Open Access Highly Accessed Research article

Gene discovery using next-generation pyrosequencing to develop ESTs for Phalaenopsis orchids

Yu-Yun Hsiao12, Yun-Wen Chen3, Shi-Ching Huang1, Zhao-Jun Pan1, Chih-Hsiung Fu4, Wen-Huei Chen2, Wen-Chieh Tsai23* and Hong-Hwa Chen123*

Author Affiliations

1 Department of Life Sciences, National Cheng Kung University, Tainan 701, Taiwan

2 Orchid Research Center, National Cheng Kung University, Tainan 701, Taiwan

3 Institute of Tropical Plant Sciences, National Cheng Kung University, Tainan 701, Taiwan

4 Department of Engineering Science, National Cheng Kung University, Tainan 701, Taiwan

For all author emails, please log on.

BMC Genomics 2011, 12:360  doi:10.1186/1471-2164-12-360

Published: 12 July 2011



Orchids are one of the most diversified angiosperms, but few genomic resources are available for these non-model plants. In addition to the ecological significance, Phalaenopsis has been considered as an economically important floriculture industry worldwide. We aimed to use massively parallel 454 pyrosequencing for a global characterization of the Phalaenopsis transcriptome.

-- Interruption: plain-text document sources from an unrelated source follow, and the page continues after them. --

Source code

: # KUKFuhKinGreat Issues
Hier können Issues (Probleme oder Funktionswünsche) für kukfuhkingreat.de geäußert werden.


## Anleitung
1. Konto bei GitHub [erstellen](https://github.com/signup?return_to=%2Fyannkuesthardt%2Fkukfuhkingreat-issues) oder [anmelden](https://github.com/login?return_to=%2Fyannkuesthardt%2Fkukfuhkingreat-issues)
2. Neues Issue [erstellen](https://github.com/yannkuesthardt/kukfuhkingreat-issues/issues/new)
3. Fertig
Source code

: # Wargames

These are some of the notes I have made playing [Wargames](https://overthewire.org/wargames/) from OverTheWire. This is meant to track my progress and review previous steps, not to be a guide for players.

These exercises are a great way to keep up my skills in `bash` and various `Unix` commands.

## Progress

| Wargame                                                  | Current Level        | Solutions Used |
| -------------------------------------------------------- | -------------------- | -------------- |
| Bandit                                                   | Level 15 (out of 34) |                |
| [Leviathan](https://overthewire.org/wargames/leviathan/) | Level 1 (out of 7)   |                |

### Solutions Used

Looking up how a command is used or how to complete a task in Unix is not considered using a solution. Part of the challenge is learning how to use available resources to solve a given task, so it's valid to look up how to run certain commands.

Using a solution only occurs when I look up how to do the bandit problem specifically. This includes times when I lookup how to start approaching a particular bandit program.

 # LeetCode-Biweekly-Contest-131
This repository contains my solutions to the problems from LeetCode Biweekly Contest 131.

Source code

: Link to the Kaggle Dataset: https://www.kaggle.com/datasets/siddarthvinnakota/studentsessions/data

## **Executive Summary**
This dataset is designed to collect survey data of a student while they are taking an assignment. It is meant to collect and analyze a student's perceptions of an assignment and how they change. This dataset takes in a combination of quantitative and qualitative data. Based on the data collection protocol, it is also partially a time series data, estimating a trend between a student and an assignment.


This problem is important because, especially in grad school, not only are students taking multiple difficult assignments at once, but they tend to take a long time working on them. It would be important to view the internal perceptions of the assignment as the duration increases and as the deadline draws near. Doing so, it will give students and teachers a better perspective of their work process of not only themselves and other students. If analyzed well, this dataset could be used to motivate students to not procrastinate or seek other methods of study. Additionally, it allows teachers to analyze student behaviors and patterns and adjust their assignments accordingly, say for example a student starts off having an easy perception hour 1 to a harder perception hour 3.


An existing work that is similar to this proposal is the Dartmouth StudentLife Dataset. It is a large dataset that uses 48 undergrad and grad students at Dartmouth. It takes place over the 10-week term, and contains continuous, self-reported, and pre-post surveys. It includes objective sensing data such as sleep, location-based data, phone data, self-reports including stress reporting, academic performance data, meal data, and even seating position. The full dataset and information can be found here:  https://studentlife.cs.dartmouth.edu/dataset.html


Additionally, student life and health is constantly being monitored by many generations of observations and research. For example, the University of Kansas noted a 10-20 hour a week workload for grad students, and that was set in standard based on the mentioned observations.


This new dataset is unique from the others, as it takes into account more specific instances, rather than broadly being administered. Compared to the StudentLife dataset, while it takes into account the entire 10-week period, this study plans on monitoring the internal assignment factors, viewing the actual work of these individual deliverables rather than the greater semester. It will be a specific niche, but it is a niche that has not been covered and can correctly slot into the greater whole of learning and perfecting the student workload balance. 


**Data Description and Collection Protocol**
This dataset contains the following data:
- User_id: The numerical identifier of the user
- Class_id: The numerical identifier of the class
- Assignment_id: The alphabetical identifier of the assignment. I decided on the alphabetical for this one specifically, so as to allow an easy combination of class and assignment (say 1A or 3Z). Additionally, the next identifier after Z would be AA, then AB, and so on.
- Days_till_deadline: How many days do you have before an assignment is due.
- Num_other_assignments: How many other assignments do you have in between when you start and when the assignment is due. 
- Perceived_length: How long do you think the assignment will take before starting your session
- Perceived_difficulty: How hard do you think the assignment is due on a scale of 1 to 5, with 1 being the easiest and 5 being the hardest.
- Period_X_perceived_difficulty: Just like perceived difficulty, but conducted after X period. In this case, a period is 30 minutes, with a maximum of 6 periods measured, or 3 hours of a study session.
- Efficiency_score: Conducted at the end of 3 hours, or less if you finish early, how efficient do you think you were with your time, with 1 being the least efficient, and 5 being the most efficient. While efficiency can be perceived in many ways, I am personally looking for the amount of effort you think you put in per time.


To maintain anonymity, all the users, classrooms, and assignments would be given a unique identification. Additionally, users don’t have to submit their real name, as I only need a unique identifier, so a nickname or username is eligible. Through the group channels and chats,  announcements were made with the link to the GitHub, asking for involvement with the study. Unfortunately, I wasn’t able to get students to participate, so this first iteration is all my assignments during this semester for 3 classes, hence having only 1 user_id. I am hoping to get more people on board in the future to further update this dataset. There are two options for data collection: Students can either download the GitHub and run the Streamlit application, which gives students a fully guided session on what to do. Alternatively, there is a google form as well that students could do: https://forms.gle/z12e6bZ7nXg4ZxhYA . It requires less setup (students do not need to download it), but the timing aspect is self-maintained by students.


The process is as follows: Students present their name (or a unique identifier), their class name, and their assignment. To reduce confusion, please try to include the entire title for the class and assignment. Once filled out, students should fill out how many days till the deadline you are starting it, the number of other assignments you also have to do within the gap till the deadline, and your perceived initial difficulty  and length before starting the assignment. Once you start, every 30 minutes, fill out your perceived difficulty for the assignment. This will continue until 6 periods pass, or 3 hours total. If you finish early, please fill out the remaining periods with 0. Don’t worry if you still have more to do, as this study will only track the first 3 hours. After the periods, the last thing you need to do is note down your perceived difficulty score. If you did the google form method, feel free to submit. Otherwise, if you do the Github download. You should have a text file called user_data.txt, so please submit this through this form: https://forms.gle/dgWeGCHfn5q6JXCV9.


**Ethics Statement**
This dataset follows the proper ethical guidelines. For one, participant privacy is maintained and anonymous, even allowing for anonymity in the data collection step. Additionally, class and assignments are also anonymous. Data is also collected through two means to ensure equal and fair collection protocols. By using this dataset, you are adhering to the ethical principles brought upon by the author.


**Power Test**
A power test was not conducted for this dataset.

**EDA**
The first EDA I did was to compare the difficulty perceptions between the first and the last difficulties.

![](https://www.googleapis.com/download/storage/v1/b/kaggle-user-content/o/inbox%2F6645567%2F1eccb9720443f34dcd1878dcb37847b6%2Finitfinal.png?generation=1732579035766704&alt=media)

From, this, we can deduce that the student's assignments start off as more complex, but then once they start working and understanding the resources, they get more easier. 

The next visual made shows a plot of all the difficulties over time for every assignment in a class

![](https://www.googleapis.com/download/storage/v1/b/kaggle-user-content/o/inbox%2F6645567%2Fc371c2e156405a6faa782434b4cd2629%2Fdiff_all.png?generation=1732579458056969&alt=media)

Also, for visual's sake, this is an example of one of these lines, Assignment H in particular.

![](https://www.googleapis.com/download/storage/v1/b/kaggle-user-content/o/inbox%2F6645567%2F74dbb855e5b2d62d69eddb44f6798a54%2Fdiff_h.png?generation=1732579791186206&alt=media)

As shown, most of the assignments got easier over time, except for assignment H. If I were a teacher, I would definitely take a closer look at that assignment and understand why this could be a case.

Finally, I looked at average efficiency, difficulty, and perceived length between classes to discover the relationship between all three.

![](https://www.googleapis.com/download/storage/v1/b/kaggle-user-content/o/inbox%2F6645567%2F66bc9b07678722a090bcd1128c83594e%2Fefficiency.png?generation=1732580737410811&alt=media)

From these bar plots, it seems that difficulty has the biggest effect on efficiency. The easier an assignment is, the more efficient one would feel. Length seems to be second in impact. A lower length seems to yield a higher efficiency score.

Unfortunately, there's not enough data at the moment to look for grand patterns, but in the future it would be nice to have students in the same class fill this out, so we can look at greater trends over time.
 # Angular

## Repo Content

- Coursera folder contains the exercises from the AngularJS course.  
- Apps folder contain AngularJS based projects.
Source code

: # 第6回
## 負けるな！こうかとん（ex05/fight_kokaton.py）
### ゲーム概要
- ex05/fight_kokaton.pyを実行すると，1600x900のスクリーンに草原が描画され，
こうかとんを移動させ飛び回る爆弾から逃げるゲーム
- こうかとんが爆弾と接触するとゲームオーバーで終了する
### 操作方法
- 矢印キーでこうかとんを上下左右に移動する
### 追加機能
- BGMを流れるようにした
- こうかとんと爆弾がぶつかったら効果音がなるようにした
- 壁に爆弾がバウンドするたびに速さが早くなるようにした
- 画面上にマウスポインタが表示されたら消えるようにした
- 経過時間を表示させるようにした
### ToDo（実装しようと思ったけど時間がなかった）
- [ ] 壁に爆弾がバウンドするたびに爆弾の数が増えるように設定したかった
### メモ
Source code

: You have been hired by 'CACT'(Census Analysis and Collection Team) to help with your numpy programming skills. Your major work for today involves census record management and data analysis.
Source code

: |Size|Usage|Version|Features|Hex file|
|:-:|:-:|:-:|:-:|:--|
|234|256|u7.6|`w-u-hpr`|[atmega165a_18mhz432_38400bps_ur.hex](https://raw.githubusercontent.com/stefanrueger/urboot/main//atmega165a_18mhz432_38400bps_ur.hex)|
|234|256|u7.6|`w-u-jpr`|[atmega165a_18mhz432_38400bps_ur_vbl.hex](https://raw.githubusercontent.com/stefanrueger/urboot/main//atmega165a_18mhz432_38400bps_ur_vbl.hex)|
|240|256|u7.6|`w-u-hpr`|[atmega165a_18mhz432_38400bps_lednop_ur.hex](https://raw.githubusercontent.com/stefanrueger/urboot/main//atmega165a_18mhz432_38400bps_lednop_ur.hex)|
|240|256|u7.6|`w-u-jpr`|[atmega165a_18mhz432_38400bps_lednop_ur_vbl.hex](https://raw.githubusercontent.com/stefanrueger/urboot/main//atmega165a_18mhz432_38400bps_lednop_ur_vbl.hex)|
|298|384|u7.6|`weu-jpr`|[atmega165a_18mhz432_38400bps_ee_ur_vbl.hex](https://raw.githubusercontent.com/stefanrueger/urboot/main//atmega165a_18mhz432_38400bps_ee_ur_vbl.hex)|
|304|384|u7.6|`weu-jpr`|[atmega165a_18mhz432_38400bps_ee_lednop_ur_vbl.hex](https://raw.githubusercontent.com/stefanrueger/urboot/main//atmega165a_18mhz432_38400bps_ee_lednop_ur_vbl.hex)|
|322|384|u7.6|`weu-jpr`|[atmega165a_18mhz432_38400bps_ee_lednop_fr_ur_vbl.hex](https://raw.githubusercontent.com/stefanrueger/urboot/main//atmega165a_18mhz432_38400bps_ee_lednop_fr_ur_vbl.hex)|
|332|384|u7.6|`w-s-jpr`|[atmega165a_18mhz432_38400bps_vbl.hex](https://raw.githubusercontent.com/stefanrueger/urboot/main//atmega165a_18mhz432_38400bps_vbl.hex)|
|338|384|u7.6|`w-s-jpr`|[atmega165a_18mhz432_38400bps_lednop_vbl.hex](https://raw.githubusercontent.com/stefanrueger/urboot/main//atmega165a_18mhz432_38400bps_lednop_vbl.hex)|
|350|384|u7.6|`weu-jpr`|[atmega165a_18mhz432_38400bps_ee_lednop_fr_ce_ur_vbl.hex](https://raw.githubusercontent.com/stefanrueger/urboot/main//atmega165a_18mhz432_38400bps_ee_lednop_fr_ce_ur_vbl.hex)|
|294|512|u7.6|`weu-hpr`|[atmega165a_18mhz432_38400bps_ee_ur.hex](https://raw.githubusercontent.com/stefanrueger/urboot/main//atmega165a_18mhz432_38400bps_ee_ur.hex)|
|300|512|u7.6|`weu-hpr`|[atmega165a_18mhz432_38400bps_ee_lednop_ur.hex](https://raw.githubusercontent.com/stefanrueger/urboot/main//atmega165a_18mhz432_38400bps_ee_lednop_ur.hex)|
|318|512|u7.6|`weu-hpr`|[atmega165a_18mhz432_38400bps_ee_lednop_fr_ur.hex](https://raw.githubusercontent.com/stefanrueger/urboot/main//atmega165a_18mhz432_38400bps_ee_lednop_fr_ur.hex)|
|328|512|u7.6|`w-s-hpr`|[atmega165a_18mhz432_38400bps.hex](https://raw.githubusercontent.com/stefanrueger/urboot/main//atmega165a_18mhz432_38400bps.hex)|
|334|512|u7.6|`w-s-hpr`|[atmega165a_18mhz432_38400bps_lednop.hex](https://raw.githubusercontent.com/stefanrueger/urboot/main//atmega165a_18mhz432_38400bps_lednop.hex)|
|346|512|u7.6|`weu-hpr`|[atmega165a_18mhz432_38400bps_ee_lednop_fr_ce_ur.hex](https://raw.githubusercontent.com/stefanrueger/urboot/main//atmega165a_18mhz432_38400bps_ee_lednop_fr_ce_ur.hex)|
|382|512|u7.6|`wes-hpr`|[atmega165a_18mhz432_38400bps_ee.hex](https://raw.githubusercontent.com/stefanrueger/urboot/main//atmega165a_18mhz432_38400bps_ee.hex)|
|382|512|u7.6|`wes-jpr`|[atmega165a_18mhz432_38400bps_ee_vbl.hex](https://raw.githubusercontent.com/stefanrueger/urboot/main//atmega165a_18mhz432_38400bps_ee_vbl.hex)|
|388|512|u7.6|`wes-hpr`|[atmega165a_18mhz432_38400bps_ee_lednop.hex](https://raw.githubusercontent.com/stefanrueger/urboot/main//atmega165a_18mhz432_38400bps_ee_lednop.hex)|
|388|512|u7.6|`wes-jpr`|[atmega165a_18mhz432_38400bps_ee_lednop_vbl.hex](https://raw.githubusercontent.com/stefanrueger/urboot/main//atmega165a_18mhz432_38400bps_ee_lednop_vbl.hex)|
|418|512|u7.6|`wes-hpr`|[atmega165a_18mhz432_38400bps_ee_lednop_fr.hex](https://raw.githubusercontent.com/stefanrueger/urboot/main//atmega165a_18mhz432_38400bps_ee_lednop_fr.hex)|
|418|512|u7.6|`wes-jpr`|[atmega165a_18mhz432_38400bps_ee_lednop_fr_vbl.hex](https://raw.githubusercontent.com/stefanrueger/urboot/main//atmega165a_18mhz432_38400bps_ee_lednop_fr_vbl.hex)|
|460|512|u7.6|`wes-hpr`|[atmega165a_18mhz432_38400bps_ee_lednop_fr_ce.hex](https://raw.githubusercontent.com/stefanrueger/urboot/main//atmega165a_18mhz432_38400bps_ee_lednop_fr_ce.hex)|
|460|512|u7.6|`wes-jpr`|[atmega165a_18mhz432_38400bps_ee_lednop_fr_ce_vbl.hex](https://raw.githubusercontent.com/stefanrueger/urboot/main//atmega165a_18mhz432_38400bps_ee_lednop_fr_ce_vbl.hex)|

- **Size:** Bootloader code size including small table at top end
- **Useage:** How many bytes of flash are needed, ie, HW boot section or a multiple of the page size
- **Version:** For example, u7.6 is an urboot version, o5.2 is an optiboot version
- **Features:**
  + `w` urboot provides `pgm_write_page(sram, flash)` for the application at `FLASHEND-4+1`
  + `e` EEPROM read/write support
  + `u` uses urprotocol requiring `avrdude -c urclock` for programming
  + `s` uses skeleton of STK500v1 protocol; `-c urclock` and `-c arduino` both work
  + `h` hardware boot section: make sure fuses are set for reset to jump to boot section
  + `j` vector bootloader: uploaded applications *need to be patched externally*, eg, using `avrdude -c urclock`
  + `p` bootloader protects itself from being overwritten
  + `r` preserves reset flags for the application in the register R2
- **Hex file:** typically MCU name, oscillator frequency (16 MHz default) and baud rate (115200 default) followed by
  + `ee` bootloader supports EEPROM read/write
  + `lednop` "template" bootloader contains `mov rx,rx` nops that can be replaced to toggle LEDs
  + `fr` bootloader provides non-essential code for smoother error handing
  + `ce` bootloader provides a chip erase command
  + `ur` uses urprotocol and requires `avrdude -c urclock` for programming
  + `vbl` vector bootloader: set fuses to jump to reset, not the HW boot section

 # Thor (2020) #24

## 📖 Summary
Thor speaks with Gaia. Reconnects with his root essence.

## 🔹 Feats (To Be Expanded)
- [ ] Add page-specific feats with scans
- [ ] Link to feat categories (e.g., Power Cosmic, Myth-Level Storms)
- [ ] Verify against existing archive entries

To maximize sequence diversity, we pooled RNA from 10 samples of different tissues, various developmental stages, and biotic- or abiotic-stressed plants. We obtained 206,960 expressed sequence tags (ESTs) with an average read length of 228 bp. These reads were assembled into 8,233 contigs and 34,630 singletons. The unigenes were searched against the NCBI non-redundant (NR) protein database. Based on sequence similarity with known proteins, these analyses identified 22,234 different genes (E-value cutoff, e-7). Assembled sequences were annotated with Gene Ontology, Gene Family and Kyoto Encyclopedia of Genes and Genomes (KEGG) pathways. Among these annotations, over 780 unigenes encoding putative transcription factors were identified.


Pyrosequencing was effective in identifying a large set of unigenes from Phalaenopsis. The informative EST dataset we developed constitutes a much-needed resource for discovery of genes involved in various biological processes in Phalaenopsis and other orchid species. These transcribed sequences will narrow the gap between study of model organisms with many genomic resources and species that are important for ecological and evolutionary studies.